İlk Derece Mahkemesi kararı davacı vekili tarafından duruşma istekli temyiz edilmekle; duruşma günü olarak saptanan 10.01.2023 Salı günü için yapılan tebligat üzerine temyiz eden davacı ... vekili Avukat ... ile temyiz edilen davalılar ... v.d. vekili Avukat ..., davalı Hazine vekili Avukat ... geldiler, davetiye tebliğine rağmen temyiz edilen davalı ... vekili gelmedi. Yokluğunda duruşmaya başlandı, gelen vekillerin sözlü açıklamaları dinlendi, duruşmanın bittiği bildirildi, iş karara bırakıldı, süresinde verildiği ve kayıt olunduğu anlaşılan temyiz dilekçesinin kabulüne karar verildikten sonra dosya incelenerek gereği görüşülüp düşünüldü:

I. DAVA

Davacı, maliki olduğu 266 parsel sayılı taşınmazın toplulaştırma sonucunda 121 ada 9 parsel numarası aldığını, 266 parsel sayılı taşınmazın Ergani ilçesi Yeniköy, Üçkardeş ve Kocaali sınırları arasında kaldığı ve kadastro çalışmaları sonucu 272 ve 169 parsel sayılı taşınmazlar ile birlikte hatalı sınır ve miktar tespitinin yapıldığını fark ettiğini, Kadastro Müdürlüğüne Kadastro Kanunu'nun 41 inci maddesine göre başvuruda bulunduğunu, başvuruya istinaden hazırlanan raporda 262, 271 ve 169 parsel sayılı taşınmazların sınırlarında hatalı tespitlerin yapıldığı sonucuna varıldığını, 266 parsel sayılı taşınmazın 91.249 m² iken 62.600 m² olarak tespitinin yapıldığını, Kadastro Müdürlüğünün ilgili parsellerin toplulaştırma işlemi ile ölü parsel niteliği kazandığından bahisle düzeltmenin kendilerince yapılamayacağı ancak dava yolu ile düzeltmenin mümkün olacağını yazılı şekilde bildirdiğini ileri sürerek 23.190,53 m2'lik kısmın hatalı aktarıldığının tespiti ile maliki olduğu 121 ada 9 parsel sayılı taşınmaza aktarımı suretiyle tescile karar verilmesini istemiştir.

II. CEVAP

1.Davalı ..., Kadastro Kanunu’nun 41 inci maddesi ile mülkiyet aktarımına neden olacak şekilde düzeltme yapılamayacağını, 264 ve 244 parsel sayılı taşınmazların toplulaştırma öncesine göre yapılan incelemede alan, sınır ve pafta uyumu olduğunun tespit edildiğini belirterek davanın reddini savunmuştur.

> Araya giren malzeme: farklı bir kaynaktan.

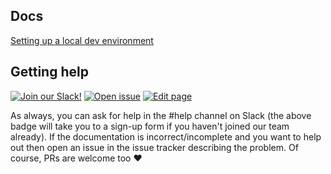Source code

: ## Docs
[Setting up a local dev environment](dev_setup.md)

## Getting help
[![Join our Slack!](https://img.shields.io/badge/slack-join%20us!-e01563.svg)](http://slack.evabot.io)
[![Open issue](https://img.shields.io/badge/report-issue-yellow.svg)](https://github.com/macaullyjames/evabot/issues/new)
[![Edit page](https://img.shields.io/badge/edit-page-lightgrey.svg)](https://github.com/macaullyjames/evabot/edit/master/README.md)

As always, you can ask for help in the #help channel on Slack (the above badge
will take you to a sign-up form if you haven't joined our team already). If
the documentation is incorrect/incomplete and you want to help out then open an
issue in the issue tracker describing the problem. Of course, PRs are welcome
too ❤️
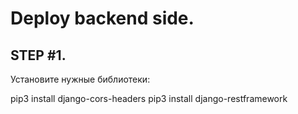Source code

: # Deploy backend side.

## STEP #1.
Установите нужные библиотеки:

pip3 install django-cors-headers
pip3 install django-restframework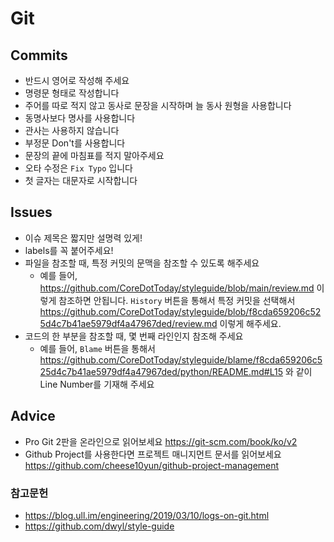 # Git

## Commits

- 반드시 영어로 작성해 주세요
- 명령문 형태로 작성합니다
- 주어를 따로 적지 않고 동사로 문장을 시작하며 늘 동사 원형을 사용합니다
- 동명사보다 명사를 사용합니다
- 관사는 사용하지 않습니다
- 부정문 Don't를 사용합니다
- 문장의 끝에 마침표를 적지 말아주세요
- 오타 수정은 `Fix Typo` 입니다
- 첫 글자는 대문자로 시작합니다

## Issues
- 이슈 제목은 짧지만 설명력 있게!
- labels를 꼭 붙어주세요!
- 파일을 참조할 때, 특정 커밋의 문맥을 참조할 수 있도록 해주세요
  - 예를 들어, https://github.com/CoreDotToday/styleguide/blob/main/review.md 이렇게 참조하면 안됩니다. `History` 버튼을 통해서 특정 커밋을 선택해서 https://github.com/CoreDotToday/styleguide/blob/f8cda659206c525d4c7b41ae5979df4a47967ded/review.md 이렇게 해주세요.
- 코드의 한 부분을 참조할 때, 몇 번째 라인인지 참조해 주세요
  - 예를 들어, `Blame` 버튼을 통해서 https://github.com/CoreDotToday/styleguide/blame/f8cda659206c525d4c7b41ae5979df4a47967ded/python/README.md#L15 와 같이 Line Number를 기재해 주세요


## Advice
- Pro Git 2판을 온라인으로 읽어보세요 https://git-scm.com/book/ko/v2
- Github Project를 사용한다면 프로젝트 매니지먼트 문서를 읽어보세요 https://github.com/cheese10yun/github-project-management


### 참고문헌
- https://blog.ull.im/engineering/2019/03/10/logs-on-git.html
- https://github.com/dwyl/style-guide
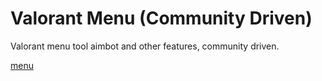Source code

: # Valorant Menu (Community Driven)
Valorant menu tool aimbot and other features, community driven.

[menu](https://images-ext-1.discordapp.net/external/CWKpiX5TDKJjSsS1aeV7_EUo8hac2YqT7x7IauknYLU/https/i.imgur.com/FwIilwF.mp4)
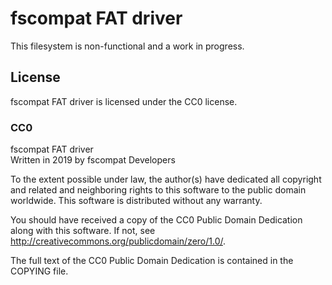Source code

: # fscompat FAT driver

This filesystem is non-functional and a work in progress.

## License

fscompat FAT driver is licensed under the CC0 license.

### CC0

fscompat FAT driver  
Written in 2019 by fscompat Developers

To the extent possible under law, the author(s) have dedicated all
copyright and related and neighboring rights to this software to the
public domain worldwide. This software is distributed without any
warranty.

You should have received a copy of the CC0 Public Domain Dedication along
with this software. If not, see
<http://creativecommons.org/publicdomain/zero/1.0/>.

The full text of the CC0 Public Domain Dedication is contained in the
COPYING file.
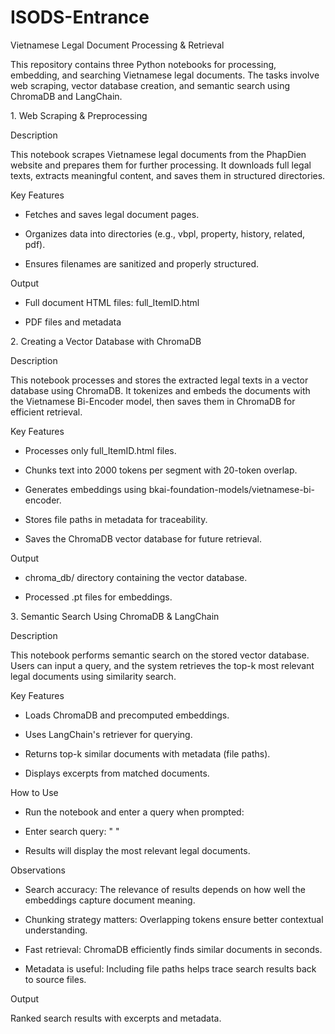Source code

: # ISODS-Entrance
Vietnamese Legal Document Processing & Retrieval

This repository contains three Python notebooks for processing, embedding, and searching Vietnamese legal documents. The tasks involve web scraping, vector database creation, and semantic search using ChromaDB and LangChain.

1️. Web Scraping & Preprocessing

Description

This notebook scrapes Vietnamese legal documents from the PhapDien website and prepares them for further processing. It downloads full legal texts, extracts meaningful content, and saves them in structured directories.

Key Features

- Fetches and saves legal document pages.

- Organizes data into directories (e.g., vbpl, property, history, related, pdf).

- Ensures filenames are sanitized and properly structured.

Output

- Full document HTML files: full_ItemID.html

- PDF files and metadata

2️. Creating a Vector Database with ChromaDB

Description

This notebook processes and stores the extracted legal texts in a vector database using ChromaDB. It tokenizes and embeds the documents with the Vietnamese Bi-Encoder model, then saves them in ChromaDB for efficient retrieval.

Key Features

- Processes only full_ItemID.html files.

- Chunks text into 2000 tokens per segment with 20-token overlap.

- Generates embeddings using bkai-foundation-models/vietnamese-bi-encoder.

- Stores file paths in metadata for traceability.

- Saves the ChromaDB vector database for future retrieval.

Output

- chroma_db/ directory containing the vector database.

- Processed .pt files for embeddings.

3️. Semantic Search Using ChromaDB & LangChain

Description

This notebook performs semantic search on the stored vector database. Users can input a query, and the system retrieves the top-k most relevant legal documents using similarity search.

Key Features

- Loads ChromaDB and precomputed embeddings.

- Uses LangChain's retriever for querying.

- Returns top-k similar documents with metadata (file paths).

- Displays excerpts from matched documents.

How to Use

- Run the notebook and enter a query when prompted:

- Enter search query: " "

- Results will display the most relevant legal documents.

Observations

- Search accuracy: The relevance of results depends on how well the embeddings capture document meaning.

- Chunking strategy matters: Overlapping tokens ensure better contextual understanding.

- Fast retrieval: ChromaDB efficiently finds similar documents in seconds.

- Metadata is useful: Including file paths helps trace search results back to source files.

Output

Ranked search results with excerpts and metadata.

2.Davalı Gıda, Tarım ve Hayvancılık Bakanlığı, kendilerine husumet yöneltilmesinin hatalı olduğunu, idari yargının görevli olduğunu belirterek davanın reddini savunmuştur.

3.Davalı ... ve ..., herhangi bir savunma getirmemişler, aşamada davaya konu alanın yıllardır davacı tarafından kullanılması nedeniyle kendilerine ait olduğunu bilmediklerini, öğrendiklerinde ise kullanımına son vermesini istediklerini belirterek davanın reddini savunmuşlardır.

III. İLK DERECE MAHKEMESİ KARARI

İlk Derece Mahkemesinin 25.03.2020 tarihli ve 2018/291 Esas, 2020/119 Karar sayılı kararı ile 266 ve 169 parsel sayılı taşınmazların kadastro tespit tarihinden önce ve sonra hiçbir şekilde sınırlarının değişmediği ve 45 yıldır aynı tarafların aynı sınırlar üzerinde hak sahibi olduğu, kadastro tespitindeki krokiler ile zemindeki fiili sınırların birbirini karşılamadığı, hatalı kadastro çalışması nedeniyle davacının bir kısım hak kaybına uğradığı, ancak 10 yıllık hak düşürücü sürenin geçtiği ve toplulaştırma işlemlerinin hukuka uygun yapıldığı gerekçesiyle davanın reddine karar verilmiştir.

IV. İSTİNAF

A. İstinaf Yoluna Başvuranlar

İlk Derece Mahkemesinin yukarıda belirtilen kararına karşı süresi içinde davacı vekili istinaf başvurusunda bulunmuştur.

B. Gerekçe ve Sonuç

Bölge Adliye Mahkemesinin 03.12.2020 tarihli ve 2020/737 Esas, 2020/569 Karar sayılı kararıyla; davaya konu taşınmazın, teknik bilirkişi raporlarında A harfi ile gösterilen tesis ve toplulaştırma çalışmasında davalı Kocaali mahallesi 169 (toplulaştırma sonucu 111 ada 2) no.lu parsel içerisinde tespit gören yer olduğu ve taşınmazın 08.08.1977 tarihinde vergi kaydına dayalı olarak yapılan tespite itirazların reddine dair komisyon kararı sonrasında kesinleşerek 1979 yılında tapuya tescilinin yapıldığı, 3402 sayılı Kanun'un 12/3. maddesinde yer alan 10 yıllık hak düşürücü süre gerçekleştikten sonra 01.03.2017 tarihinde eldeki davanın açıldığı gerekçesiyle istinaf başvurusunun esastan reddine karar verilmiştir.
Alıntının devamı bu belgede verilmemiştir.